* [Exercise]: Give the number of lines in the data below containing the word "Quizzy", with no other text.

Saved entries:
#####
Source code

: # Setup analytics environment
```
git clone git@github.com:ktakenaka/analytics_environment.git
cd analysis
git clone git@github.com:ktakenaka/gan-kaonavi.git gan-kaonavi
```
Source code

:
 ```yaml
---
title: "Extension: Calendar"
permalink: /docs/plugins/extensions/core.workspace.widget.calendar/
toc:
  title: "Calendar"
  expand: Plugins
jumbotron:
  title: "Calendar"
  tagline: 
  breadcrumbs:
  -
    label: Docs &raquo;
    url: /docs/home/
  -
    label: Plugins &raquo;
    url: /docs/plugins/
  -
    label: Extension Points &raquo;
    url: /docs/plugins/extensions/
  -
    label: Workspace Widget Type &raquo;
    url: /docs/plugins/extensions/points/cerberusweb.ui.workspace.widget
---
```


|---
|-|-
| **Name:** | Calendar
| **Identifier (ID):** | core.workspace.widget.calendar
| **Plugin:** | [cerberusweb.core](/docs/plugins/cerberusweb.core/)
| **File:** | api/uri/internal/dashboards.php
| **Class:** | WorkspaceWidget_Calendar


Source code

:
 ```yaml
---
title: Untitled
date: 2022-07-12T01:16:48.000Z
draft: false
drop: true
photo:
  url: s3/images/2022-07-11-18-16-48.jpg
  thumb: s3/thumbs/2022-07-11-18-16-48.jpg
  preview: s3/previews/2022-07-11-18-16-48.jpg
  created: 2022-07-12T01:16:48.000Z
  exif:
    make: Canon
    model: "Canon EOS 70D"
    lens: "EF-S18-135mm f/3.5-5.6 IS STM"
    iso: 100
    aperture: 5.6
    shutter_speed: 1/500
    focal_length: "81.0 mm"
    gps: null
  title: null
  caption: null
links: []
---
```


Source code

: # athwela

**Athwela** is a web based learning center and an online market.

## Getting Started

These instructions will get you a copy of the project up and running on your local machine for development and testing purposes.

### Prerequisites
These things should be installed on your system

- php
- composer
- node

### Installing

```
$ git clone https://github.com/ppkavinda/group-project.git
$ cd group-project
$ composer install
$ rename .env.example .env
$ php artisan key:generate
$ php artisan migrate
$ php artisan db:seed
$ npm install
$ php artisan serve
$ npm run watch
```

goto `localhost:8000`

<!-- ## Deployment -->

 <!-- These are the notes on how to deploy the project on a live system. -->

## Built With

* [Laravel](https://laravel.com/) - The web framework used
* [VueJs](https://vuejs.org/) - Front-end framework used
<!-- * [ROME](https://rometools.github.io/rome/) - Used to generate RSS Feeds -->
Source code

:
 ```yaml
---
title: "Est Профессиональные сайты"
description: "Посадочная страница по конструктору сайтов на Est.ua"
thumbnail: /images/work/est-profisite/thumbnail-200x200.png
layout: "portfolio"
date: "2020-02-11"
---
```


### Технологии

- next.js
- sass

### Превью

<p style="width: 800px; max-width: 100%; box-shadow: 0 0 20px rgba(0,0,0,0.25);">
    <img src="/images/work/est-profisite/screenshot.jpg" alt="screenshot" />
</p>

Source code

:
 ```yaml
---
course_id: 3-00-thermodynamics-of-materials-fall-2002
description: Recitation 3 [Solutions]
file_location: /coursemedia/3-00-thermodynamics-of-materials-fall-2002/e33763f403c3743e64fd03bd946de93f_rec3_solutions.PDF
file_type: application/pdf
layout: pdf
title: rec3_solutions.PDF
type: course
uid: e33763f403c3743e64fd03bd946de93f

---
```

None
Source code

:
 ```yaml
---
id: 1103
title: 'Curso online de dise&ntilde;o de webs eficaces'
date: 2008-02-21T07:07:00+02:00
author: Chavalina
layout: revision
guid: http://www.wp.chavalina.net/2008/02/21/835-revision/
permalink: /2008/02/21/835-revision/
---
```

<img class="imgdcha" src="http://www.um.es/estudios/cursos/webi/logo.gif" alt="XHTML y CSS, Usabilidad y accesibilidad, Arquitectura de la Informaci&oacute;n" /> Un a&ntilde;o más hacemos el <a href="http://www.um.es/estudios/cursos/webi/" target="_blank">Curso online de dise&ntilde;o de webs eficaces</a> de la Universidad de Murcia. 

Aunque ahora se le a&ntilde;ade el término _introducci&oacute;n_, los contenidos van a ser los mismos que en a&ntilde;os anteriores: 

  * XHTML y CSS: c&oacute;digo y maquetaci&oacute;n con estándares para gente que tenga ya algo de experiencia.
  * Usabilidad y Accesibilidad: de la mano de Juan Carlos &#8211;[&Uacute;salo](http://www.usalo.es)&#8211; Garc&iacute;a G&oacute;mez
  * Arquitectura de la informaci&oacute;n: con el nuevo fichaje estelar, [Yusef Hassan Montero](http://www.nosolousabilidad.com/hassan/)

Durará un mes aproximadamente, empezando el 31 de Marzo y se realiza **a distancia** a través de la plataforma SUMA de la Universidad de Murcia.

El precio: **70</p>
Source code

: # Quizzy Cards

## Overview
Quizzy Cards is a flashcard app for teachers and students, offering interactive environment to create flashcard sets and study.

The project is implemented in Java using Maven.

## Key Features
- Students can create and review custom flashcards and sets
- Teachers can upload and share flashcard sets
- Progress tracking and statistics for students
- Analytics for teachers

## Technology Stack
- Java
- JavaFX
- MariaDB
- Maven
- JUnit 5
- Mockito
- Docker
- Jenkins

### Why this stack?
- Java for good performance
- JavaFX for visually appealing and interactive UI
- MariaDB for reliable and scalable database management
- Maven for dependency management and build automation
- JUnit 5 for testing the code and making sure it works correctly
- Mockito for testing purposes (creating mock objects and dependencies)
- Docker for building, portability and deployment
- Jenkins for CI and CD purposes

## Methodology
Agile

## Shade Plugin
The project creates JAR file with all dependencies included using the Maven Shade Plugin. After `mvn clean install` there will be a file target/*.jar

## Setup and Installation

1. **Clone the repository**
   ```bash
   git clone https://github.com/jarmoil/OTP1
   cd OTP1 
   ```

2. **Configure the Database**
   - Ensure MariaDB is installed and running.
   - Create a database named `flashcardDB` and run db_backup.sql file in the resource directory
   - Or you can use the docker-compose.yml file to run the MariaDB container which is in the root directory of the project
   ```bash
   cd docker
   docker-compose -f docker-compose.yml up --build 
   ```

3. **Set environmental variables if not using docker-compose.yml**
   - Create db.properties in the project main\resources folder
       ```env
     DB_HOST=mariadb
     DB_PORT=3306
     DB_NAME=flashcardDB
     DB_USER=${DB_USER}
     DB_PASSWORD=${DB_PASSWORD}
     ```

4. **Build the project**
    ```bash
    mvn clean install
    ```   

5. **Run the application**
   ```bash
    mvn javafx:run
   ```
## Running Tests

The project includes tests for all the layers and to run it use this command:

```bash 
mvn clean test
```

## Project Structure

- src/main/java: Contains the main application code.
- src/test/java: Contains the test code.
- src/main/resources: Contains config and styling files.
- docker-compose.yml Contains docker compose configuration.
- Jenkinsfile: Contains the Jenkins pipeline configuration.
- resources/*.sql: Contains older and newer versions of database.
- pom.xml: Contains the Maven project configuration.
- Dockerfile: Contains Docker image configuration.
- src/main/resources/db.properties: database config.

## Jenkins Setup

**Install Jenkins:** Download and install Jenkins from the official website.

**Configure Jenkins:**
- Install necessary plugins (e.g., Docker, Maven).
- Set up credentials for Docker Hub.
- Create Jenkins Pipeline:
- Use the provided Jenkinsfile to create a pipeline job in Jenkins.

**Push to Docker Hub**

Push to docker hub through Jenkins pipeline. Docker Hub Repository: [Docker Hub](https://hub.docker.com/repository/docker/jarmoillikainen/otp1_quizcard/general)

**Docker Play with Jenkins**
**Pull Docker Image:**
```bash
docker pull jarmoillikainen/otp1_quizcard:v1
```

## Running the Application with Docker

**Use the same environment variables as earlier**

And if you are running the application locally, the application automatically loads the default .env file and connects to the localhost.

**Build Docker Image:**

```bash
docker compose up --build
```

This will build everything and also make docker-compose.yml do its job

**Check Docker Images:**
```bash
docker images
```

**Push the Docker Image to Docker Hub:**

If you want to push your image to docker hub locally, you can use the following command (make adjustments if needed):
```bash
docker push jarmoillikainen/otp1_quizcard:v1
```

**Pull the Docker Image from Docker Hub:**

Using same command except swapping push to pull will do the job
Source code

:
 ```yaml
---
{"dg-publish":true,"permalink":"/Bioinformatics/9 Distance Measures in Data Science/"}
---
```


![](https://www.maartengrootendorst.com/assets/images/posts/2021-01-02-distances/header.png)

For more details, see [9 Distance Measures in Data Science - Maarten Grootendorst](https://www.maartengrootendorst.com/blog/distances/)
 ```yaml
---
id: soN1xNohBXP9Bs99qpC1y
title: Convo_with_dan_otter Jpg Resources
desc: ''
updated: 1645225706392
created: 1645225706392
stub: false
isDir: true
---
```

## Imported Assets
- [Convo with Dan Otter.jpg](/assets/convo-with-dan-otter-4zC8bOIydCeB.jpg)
#####
* [Answer box]: 2